Лакей выскочил на нее, как пресловутый чертик из табакерки, встрепанный, запыхавшийся, просиявший на глазах.

— Барышня Ольга Ивановна! Наконец-то!

— А в чем дело? — спросила она мимоходом.

— Ну как же! Его сиятельство с утра вас ищут, всех на ноги подняли, даже девок… Велено, как только вас найдем, сказать, чтобы шли к барину немедля…

Положительно в доме что-то происходило: внутри продолжалась та же суета, из которой Ольга, как ни приглядывалась, так и не смогла определить, что стряслось… или — что готовится. Но вид у всех был крайне озабоченный…

Князь выглядел, по ее глубокому убеждению, как-то необычно. Когда она вошла, резко поднялся из-за стола, указал на кресло, впился каким-то очень уж сердитым взглядом, тут же вскочил и, заложив руки за спину, принялся вышагивать по кабинету так размашисто и гулко, что это свидетельствовало о крайнем волнении. Ольга терпеливо ждала. На миг в голову пришла дурацкая мысль: что камергер с компанией, не зная, чем ей еще напакостить, открыли князю, что она стала ведьмой, и он теперь места себе не находит, не зная, как к такому отнестись… Нет, не верится что-то…

Прекратив бесцельное кружение по обширному кабинету (и мимоходом сшибив локтем бело-синюю фарфоровую вазочку, чего даже не заметил), князь вернулся в кресло. Уставился в пол, вскинул на Ольгу глаза, опустил голову…

— Что случилось, Андрей Дмитриевич? — спросила она, пытаясь облегчить ему задачу.

В нем мешалась ярость с терпением, это чувствовалось. Казалось, он никак не мог подобрать нужный тон.

— Оля, — сказал князь отрывисто. — Смело можно сказать, что я для тебя был как отец…

— Я это всегда ценила и потому…

— И потому, — прервал он еще более резко, словно наконец-то отыскал нужную линию поведения и у него камень с души свалился. — И потому позволь тебе напомнить, что отцовские обязанности заключаются не только в том, чтобы ласкать и лелеять.
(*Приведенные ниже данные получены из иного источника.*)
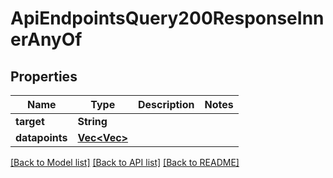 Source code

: # ApiEndpointsQuery200ResponseInnerAnyOf

## Properties
Name | Type | Description | Notes
------------ | ------------- | ------------- | -------------
**target** | **String** |  | 
**datapoints** | [**Vec<Vec<f64>>**](array.md) |  | 

[[Back to Model list]](../README.md#documentation-for-models) [[Back to API list]](../README.md#documentation-for-api-endpoints) [[Back to README]](../README.md)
Отец, ты, быть может, согласишься, имеет право при необходимости и выволочку устроить…

— Безусловно, — поддакнула Ольга.

— Рад, что ты это признаешь… — раскланялся князь не без сарказма. — Ну что же… Откровенно тебе признаюсь, я в затруднении. Никогда не думал, что мне придется вести беседы на такие темы… Вы росли без материнского воспитания, обе, что-то я не мог не упустить, но иначе и нельзя, есть области жизни, о которых отец с дочерьми все же не может разговаривать… Я считал, все наладится как-то само собой… — махнув рукой, он надолго умолк.

— Вы не могли бы говорить яснее? — тихонько произнесла Ольга.

Он вскинул голову, в глазах будто молния сверкнула.

— Изволь… Ты меня раздосадовала… поразила… убила… да я просто не нахожу слов! Господи ты боже мой! — Он взялся руками за голову, уперши локти в столешницу, и остался в такой позе. — Я, в конце концов, человек широких взглядов, прекрасно понимаю, что сердце… что природа… что все оно требует своего, что век у нас достаточно просвещенный, легкомысленный и монастырскими нравами не грешащий… Но есть же пределы! Если бы не брат, я бы, скорее всего, сгоряча вас шпагой проткнул вчера ночью… а впрочем, при мне не было оружия… Что я несу, господи?! Как ты могла?!

— О чем вы?

Князь поднял голову и ткнул в нее пальцем так, словно это было дуло пистолета, а дело происходило на дуэли.

— О том, что мы все трое собственными глазами изволили вчера лицезреть в конюшне. О некоей барышне, которая валялась голая в куче соломы с паршивым псарем и занималась с ним… О твоих ночных похождениях.

Она не оскорбилась — удивилась безмерно. Спросила, едва ли не заикаясь от изумления:

— Ночь? Конюшня? Похождения?

— Ну, что делать, уж прости за этакий подбор словес, — князь Вязинский распростер руки шутовским жестом. — Ты, быть может, предпочитаешь именовать это как-нибудь иначе и по-французски? Но я, уж не посетуй, в данном случае предпочитаю именно наш родной язык, выразительный и красочный. Я в своей отсталости и непросвещенности предпочитаю так и говорить: собственными глазами видел, как ты вчера ночью валялась на соломе с паршивым крепостным мужиком…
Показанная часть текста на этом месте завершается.